>>>>
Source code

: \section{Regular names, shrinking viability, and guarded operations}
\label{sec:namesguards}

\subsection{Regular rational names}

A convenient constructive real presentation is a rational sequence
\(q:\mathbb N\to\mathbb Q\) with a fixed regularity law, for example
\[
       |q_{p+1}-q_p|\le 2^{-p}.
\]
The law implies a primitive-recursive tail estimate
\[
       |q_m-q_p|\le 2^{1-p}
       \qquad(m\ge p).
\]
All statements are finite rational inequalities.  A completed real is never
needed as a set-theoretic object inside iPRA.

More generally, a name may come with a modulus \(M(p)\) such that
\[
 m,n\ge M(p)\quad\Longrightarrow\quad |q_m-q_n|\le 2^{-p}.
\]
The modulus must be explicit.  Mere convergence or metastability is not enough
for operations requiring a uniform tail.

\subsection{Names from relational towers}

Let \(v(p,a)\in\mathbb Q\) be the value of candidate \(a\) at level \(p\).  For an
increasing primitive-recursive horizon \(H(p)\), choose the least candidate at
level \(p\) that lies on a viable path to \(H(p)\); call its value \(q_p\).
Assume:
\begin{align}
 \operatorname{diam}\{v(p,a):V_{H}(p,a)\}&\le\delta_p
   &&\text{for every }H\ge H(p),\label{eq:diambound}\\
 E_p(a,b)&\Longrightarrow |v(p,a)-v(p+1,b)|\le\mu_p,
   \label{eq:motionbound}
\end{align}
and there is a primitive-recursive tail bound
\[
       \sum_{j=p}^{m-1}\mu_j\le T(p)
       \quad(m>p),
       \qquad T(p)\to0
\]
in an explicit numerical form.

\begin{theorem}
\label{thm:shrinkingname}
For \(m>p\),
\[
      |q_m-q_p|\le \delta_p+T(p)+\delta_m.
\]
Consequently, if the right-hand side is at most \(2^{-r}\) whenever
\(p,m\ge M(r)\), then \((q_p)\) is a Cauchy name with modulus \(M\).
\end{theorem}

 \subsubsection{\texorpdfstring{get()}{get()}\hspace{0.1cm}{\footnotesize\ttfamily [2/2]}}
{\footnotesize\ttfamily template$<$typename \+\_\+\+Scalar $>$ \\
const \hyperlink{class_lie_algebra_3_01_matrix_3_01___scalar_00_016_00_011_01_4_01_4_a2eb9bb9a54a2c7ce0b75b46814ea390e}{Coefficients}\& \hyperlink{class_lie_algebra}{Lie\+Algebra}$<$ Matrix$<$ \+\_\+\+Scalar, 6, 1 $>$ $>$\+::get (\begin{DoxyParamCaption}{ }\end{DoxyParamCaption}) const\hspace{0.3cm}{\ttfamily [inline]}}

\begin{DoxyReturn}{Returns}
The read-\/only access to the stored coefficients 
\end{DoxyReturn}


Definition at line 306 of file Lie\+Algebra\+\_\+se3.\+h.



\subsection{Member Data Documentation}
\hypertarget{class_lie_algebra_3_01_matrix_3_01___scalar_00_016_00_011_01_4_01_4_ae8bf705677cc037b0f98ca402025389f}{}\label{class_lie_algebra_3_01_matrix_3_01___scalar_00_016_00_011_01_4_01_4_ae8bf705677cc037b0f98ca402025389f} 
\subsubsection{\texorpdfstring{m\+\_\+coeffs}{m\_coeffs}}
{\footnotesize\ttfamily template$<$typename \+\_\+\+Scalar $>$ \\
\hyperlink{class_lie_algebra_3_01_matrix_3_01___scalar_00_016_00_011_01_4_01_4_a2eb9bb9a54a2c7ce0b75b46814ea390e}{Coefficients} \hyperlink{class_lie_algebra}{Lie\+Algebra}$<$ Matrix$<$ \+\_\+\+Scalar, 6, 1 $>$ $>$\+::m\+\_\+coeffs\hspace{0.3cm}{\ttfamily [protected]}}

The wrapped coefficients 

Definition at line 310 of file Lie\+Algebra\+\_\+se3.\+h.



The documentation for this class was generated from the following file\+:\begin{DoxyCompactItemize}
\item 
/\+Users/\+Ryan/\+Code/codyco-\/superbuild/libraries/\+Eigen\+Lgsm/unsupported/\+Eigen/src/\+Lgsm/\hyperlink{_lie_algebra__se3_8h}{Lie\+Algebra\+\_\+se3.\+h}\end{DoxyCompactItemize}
<<<<
All entries given above are to be printed again exactly.

Source code

: \section{Regular names, shrinking viability, and guarded operations}
\label{sec:namesguards}

\subsection{Regular rational names}

A convenient constructive real presentation is a rational sequence
\(q:\mathbb N\to\mathbb Q\) with a fixed regularity law, for example
\[
       |q_{p+1}-q_p|\le 2^{-p}.
\]
The law implies a primitive-recursive tail estimate
\[
       |q_m-q_p|\le 2^{1-p}
       \qquad(m\ge p).
\]
All statements are finite rational inequalities.  A completed real is never
needed as a set-theoretic object inside iPRA.

More generally, a name may come with a modulus \(M(p)\) such that
\[
 m,n\ge M(p)\quad\Longrightarrow\quad |q_m-q_n|\le 2^{-p}.
\]
The modulus must be explicit.  Mere convergence or metastability is not enough
for operations requiring a uniform tail.

\subsection{Names from relational towers}

Let \(v(p,a)\in\mathbb Q\) be the value of candidate \(a\) at level \(p\).  For an
increasing primitive-recursive horizon \(H(p)\), choose the least candidate at
level \(p\) that lies on a viable path to \(H(p)\); call its value \(q_p\).
Assume:
\begin{align}
 \operatorname{diam}\{v(p,a):V_{H}(p,a)\}&\le\delta_p
   &&\text{for every }H\ge H(p),\label{eq:diambound}\\
 E_p(a,b)&\Longrightarrow |v(p,a)-v(p+1,b)|\le\mu_p,
   \label{eq:motionbound}
\end{align}
and there is a primitive-recursive tail bound
\[
       \sum_{j=p}^{m-1}\mu_j\le T(p)
       \quad(m>p),
       \qquad T(p)\to0
\]
in an explicit numerical form.

\begin{theorem}
\label{thm:shrinkingname}
For \(m>p\),
\[
      |q_m-q_p|\le \delta_p+T(p)+\delta_m.
\]
Consequently, if the right-hand side is at most \(2^{-r}\) whenever
\(p,m\ge M(r)\), then \((q_p)\) is a Cauchy name with modulus \(M\).
\end{theorem}

 \subsubsection{\texorpdfstring{get()}{get()}\hspace{0.1cm}{\footnotesize\ttfamily [2/2]}}
{\footnotesize\ttfamily template$<$typename \+\_\+\+Scalar $>$ \\
const \hyperlink{class_lie_algebra_3_01_matrix_3_01___scalar_00_016_00_011_01_4_01_4_a2eb9bb9a54a2c7ce0b75b46814ea390e}{Coefficients}\& \hyperlink{class_lie_algebra}{Lie\+Algebra}$<$ Matrix$<$ \+\_\+\+Scalar, 6, 1 $>$ $>$\+::get (\begin{DoxyParamCaption}{ }\end{DoxyParamCaption}) const\hspace{0.3cm}{\ttfamily [inline]}}

\begin{DoxyReturn}{Returns}
The read-\/only access to the stored coefficients 
\end{DoxyReturn}


Definition at line 306 of file Lie\+Algebra\+\_\+se3.\+h.



\subsection{Member Data Documentation}
\hypertarget{class_lie_algebra_3_01_matrix_3_01___scalar_00_016_00_011_01_4_01_4_ae8bf705677cc037b0f98ca402025389f}{}\label{class_lie_algebra_3_01_matrix_3_01___scalar_00_016_00_011_01_4_01_4_ae8bf705677cc037b0f98ca402025389f} 
\subsubsection{\texorpdfstring{m\+\_\+coeffs}{m\_coeffs}}
{\footnotesize\ttfamily template$<$typename \+\_\+\+Scalar $>$ \\
\hyperlink{class_lie_algebra_3_01_matrix_3_01___scalar_00_016_00_011_01_4_01_4_a2eb9bb9a54a2c7ce0b75b46814ea390e}{Coefficients} \hyperlink{class_lie_algebra}{Lie\+Algebra}$<$ Matrix$<$ \+\_\+\+Scalar, 6, 1 $>$ $>$\+::m\+\_\+coeffs\hspace{0.3cm}{\ttfamily [protected]}}

The wrapped coefficients 

Definition at line 310 of file Lie\+Algebra\+\_\+se3.\+h.



The documentation for this class was generated from the following file\+:\begin{DoxyCompactItemize}
\item 
/\+Users/\+Ryan/\+Code/codyco-\/superbuild/libraries/\+Eigen\+Lgsm/unsupported/\+Eigen/src/\+Lgsm/\hyperlink{_lie_algebra__se3_8h}{Lie\+Algebra\+\_\+se3.\+h}\end{DoxyCompactItemize}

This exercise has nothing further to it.